Closed Kixiron closed 2 years ago

Kixiron commented 2 years ago

Currently most other LDBC benchmarks offer data generator implementations that can be used/referenced, but currently graphalytics doesn't offer anything (that I can find). The datasets involved in graphalytics are very large and can be incredibly slow to download, so being able to generate them would be very nice

szarnyasg commented 2 years ago

Hi @Kixiron, there are some conversion scripts available at: https://github.com/ldbc/ldbc_graphalytics/tree/master/bin/utils/graph-format-conversion/graph-specific However, they do not have any documentation, so getting them running would require some trial and error.

My recommendation would be to stick with the data sets available at https://github.com/ldbc/data-sets-surf-repository. These can indeed be slow to download but I could always get ~10 MB/s, so even the largest file (graph500-30, 100GB) should download in 24 hours. Did you encounter slower speeds?
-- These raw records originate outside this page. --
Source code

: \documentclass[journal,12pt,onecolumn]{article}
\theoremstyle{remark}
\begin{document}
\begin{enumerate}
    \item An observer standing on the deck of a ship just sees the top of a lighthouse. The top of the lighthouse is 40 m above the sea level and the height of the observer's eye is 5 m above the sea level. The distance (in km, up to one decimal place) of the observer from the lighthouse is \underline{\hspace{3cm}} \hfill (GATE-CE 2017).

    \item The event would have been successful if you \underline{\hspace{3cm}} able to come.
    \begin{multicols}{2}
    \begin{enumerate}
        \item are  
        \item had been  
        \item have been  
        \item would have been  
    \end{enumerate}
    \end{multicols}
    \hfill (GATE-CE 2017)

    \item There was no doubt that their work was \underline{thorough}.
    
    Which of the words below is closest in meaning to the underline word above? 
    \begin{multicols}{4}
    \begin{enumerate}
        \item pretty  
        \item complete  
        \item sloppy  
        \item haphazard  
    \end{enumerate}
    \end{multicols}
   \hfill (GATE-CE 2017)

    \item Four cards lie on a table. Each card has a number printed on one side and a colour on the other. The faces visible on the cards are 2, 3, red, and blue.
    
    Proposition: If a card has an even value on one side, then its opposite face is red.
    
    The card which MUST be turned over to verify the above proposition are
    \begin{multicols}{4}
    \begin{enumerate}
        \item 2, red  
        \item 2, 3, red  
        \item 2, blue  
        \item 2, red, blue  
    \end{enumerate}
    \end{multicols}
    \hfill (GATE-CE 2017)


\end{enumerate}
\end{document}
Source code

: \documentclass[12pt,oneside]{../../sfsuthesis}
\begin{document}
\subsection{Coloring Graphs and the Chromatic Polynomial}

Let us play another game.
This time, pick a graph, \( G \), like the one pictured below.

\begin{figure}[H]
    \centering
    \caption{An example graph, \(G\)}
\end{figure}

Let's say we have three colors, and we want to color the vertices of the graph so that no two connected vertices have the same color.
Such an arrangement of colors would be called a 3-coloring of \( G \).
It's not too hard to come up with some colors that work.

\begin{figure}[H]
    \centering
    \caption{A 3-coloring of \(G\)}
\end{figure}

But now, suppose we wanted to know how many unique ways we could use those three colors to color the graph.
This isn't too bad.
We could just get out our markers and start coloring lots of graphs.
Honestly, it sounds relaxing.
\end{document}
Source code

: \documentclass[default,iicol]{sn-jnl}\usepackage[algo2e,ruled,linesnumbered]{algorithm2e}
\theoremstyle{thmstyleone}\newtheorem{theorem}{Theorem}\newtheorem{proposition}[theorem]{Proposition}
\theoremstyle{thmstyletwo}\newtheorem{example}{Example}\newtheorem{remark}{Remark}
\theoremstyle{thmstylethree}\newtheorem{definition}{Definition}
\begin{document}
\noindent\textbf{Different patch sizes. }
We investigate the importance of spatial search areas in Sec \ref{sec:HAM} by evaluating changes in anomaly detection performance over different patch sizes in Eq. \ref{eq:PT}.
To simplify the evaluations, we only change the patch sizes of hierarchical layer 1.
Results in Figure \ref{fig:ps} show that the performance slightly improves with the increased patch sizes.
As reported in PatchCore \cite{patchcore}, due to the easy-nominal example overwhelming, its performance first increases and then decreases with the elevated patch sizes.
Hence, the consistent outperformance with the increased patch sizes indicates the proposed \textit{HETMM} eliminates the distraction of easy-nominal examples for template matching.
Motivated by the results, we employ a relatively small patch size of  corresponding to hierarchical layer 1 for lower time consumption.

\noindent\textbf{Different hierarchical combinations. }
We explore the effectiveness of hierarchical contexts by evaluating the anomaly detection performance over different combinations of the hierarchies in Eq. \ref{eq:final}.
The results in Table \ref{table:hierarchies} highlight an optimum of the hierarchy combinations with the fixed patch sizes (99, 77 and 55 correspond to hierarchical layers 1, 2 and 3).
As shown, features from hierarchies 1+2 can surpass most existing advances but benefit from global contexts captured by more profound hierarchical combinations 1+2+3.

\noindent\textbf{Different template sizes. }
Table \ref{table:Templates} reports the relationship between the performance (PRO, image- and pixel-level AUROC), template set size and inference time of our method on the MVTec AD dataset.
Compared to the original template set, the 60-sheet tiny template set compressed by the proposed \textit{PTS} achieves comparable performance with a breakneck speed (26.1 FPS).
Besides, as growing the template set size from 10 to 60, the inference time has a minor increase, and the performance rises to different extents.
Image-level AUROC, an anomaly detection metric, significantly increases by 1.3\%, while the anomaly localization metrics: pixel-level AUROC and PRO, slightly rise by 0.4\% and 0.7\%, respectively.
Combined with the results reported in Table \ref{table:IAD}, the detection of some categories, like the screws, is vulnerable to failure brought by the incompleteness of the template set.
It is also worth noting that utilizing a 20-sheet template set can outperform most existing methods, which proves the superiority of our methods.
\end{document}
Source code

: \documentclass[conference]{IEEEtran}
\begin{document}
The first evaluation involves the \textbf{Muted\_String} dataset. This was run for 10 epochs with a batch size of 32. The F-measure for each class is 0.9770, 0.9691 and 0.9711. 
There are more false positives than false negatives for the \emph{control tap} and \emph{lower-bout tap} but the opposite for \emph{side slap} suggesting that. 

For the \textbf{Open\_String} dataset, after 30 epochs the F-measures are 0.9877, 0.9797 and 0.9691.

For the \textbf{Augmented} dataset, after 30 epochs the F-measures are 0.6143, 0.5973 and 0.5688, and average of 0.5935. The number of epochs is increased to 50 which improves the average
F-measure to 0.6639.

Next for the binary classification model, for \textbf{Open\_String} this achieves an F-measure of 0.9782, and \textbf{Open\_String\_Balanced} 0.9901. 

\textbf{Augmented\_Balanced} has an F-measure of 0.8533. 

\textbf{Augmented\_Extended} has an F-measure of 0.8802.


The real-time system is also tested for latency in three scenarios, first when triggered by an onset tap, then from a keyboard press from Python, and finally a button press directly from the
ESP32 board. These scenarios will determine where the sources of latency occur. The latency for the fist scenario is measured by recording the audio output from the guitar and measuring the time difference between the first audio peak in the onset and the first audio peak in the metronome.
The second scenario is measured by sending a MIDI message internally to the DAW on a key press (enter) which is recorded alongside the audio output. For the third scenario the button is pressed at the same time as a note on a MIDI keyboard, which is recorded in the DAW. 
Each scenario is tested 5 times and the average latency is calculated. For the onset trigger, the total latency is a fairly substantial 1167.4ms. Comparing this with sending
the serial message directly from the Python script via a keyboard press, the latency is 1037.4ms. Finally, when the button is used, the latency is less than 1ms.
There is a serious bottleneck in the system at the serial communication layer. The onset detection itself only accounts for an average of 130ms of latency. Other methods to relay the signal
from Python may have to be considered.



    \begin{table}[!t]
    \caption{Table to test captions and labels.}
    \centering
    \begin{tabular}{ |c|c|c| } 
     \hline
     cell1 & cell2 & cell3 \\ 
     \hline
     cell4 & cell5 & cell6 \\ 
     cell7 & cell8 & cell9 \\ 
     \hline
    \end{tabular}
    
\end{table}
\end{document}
Kixiron commented 2 years ago

Well, that's pretty much the issue, it's hard to ask new devs or CI to take 2+ hours to download a benchmark

szarnyasg commented 2 years ago

Understood – but unfortunately, I don't see a quick fix for that.

Approach 1: Regenerating the data

Let's suppose we can get the data generation pipeline working such that it produces the exact same graph500, datagen, etc. graphs as the ones available for this benchmark. Still, it is going to be slow due to limitations in the generator and processing scripts. E.g. the datagen graphs should be generated with the old Hadoop-based Datagen which is single-threaded on a single machine (Hadoop's pseudo-distributed mode) and only parallelizes when run in an actual Hadoop cluster. Then, they are post-processed by a shell script using standard UNIX tools (sort, cat, cut) which sometimes dump intermediate data sets to disk. Overall, re-generating the data sets wouldn't be much faster than downloading them at the current (slow) rate.

Approach 2: Moving to a faster hosting service

Regarding faster hosting, I see two potential solutions:

  1. Upload the data sets to the object storage services of the three major cloud providers and make them available with the "requester pays" (or equivalent) option. This is quite expensive for LDBC: napkin math shows ~1 USD / GB / year, and we have tens of terabytes of data for SNB and Graphalytics (some of these are currently being generated and not yet available). Also, thse cloud deployments will not going to benefit users with on-prem deployments, they will need to use the SURF service (which is also a paid one although it is subsidized).

  2. Use an egress-free fast object storage service. Cloudflare R2 seems promising and is reasonably priced. It's still in beta and does not support public buckets out of the box. Getting public buckets requires a (seemingly simple) workaround of running a Cloudflare worker. Unfortunately, users in the Reddit thread on R2 bandwith report 200-300 megabits/s (25-37.5 MB/s) which still isn't great and 5-10x off from what e.g. S3 can do within AWS.

If you are aware of an alternative service for data hosting, please let me know.

szarnyasg commented 2 years ago

I deployed that data sets on Cloudflare R2 (URLs may change in the future). This does the job well.